**Work instructions:**
Find each line in the records below that contains the word "seconds", and copy it out.

Dataset excerpts

-- Opening Marker --

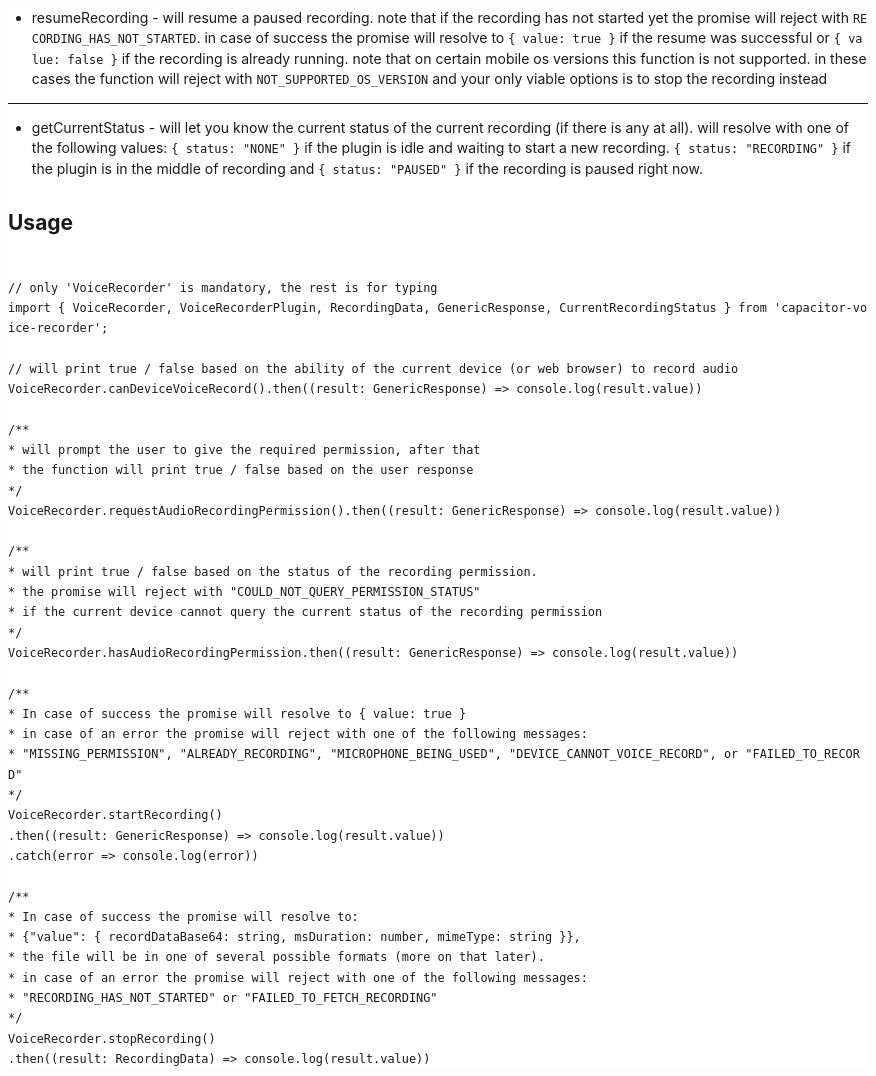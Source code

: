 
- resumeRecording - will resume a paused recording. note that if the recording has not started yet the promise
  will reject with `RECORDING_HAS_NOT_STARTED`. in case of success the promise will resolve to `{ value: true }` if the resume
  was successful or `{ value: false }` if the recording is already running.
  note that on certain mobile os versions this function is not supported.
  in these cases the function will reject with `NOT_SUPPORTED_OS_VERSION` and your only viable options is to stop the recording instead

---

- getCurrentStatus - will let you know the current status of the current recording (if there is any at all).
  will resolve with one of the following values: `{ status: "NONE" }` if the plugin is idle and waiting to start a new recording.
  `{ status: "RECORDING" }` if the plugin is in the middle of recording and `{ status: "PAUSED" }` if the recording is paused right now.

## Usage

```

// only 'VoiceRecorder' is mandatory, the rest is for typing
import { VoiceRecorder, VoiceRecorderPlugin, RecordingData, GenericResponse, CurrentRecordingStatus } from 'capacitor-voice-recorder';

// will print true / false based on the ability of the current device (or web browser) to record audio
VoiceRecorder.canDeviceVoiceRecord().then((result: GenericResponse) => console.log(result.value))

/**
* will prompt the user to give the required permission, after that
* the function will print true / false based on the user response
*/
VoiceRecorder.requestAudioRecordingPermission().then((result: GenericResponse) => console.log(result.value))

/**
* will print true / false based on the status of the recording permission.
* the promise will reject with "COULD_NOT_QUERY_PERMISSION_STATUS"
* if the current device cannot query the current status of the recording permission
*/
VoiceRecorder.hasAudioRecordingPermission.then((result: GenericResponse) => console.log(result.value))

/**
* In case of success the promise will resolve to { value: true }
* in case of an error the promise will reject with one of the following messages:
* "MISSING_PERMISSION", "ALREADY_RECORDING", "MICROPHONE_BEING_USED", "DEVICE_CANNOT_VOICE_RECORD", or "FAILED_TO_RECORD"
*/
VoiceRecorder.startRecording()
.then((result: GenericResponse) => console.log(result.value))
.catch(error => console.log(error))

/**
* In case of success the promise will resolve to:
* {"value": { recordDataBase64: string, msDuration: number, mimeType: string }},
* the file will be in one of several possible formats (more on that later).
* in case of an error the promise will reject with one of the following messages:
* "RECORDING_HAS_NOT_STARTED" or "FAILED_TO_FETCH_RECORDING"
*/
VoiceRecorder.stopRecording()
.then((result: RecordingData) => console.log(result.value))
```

-- Closing Marker --
-- Opening Marker --

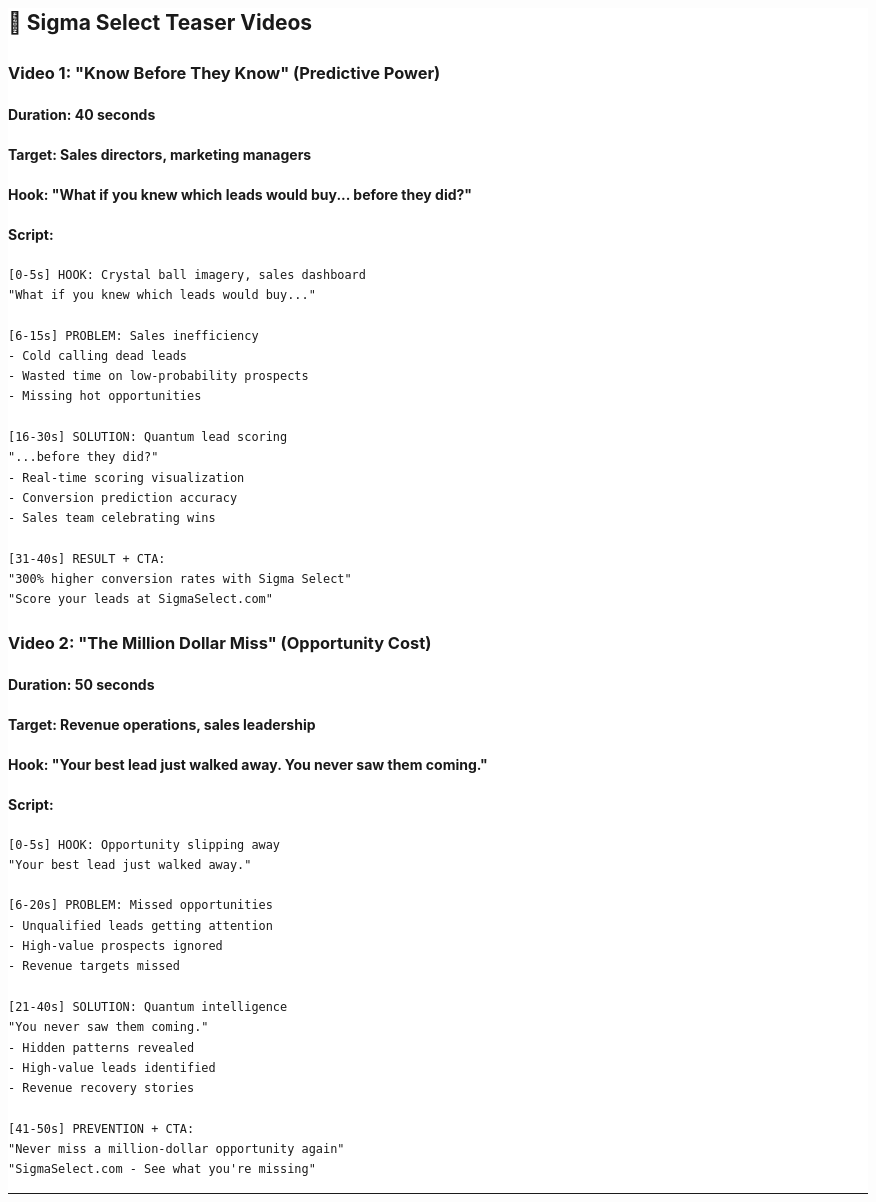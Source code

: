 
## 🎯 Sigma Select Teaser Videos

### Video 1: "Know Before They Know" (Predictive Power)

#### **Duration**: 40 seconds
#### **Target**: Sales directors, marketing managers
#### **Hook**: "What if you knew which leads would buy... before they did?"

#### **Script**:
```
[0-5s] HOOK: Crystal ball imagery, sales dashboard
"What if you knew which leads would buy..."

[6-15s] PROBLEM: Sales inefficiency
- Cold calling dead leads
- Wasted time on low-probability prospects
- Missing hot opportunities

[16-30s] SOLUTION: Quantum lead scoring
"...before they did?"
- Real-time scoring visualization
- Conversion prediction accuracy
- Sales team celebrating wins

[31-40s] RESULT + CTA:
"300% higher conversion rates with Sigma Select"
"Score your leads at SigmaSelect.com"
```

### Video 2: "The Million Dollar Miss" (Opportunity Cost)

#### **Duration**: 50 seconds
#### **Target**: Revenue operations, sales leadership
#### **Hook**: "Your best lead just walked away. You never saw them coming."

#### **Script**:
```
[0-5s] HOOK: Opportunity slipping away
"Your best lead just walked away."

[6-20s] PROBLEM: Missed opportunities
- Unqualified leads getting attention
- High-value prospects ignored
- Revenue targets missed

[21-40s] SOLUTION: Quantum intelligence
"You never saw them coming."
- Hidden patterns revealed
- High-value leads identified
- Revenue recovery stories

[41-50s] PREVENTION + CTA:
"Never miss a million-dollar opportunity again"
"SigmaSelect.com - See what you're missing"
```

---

-- Closing Marker --
-- Opening Marker --

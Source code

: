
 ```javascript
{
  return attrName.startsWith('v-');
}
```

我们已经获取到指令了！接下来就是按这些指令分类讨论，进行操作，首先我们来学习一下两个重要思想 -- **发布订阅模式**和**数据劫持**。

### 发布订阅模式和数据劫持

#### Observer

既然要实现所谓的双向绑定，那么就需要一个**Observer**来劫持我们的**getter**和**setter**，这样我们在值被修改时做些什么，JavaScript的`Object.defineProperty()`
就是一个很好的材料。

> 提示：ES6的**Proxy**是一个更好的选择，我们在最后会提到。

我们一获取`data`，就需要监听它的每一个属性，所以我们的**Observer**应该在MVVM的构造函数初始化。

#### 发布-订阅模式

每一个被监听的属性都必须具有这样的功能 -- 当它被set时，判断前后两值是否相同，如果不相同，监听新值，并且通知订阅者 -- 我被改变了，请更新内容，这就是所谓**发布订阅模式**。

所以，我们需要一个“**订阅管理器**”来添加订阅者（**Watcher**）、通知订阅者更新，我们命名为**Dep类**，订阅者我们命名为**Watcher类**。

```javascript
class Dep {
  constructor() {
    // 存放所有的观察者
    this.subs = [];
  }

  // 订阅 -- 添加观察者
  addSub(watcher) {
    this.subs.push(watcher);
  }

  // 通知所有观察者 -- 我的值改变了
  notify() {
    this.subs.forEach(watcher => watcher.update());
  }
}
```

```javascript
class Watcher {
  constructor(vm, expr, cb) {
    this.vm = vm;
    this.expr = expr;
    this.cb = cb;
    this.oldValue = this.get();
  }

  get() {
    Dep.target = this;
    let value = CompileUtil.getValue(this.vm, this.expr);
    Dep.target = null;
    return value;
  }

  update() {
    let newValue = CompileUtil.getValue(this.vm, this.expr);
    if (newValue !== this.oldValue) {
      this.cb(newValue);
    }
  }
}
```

-- Closing Marker --

**Expected answer:**
#### **Duration**: 40 seconds
#### **Duration**: 50 seconds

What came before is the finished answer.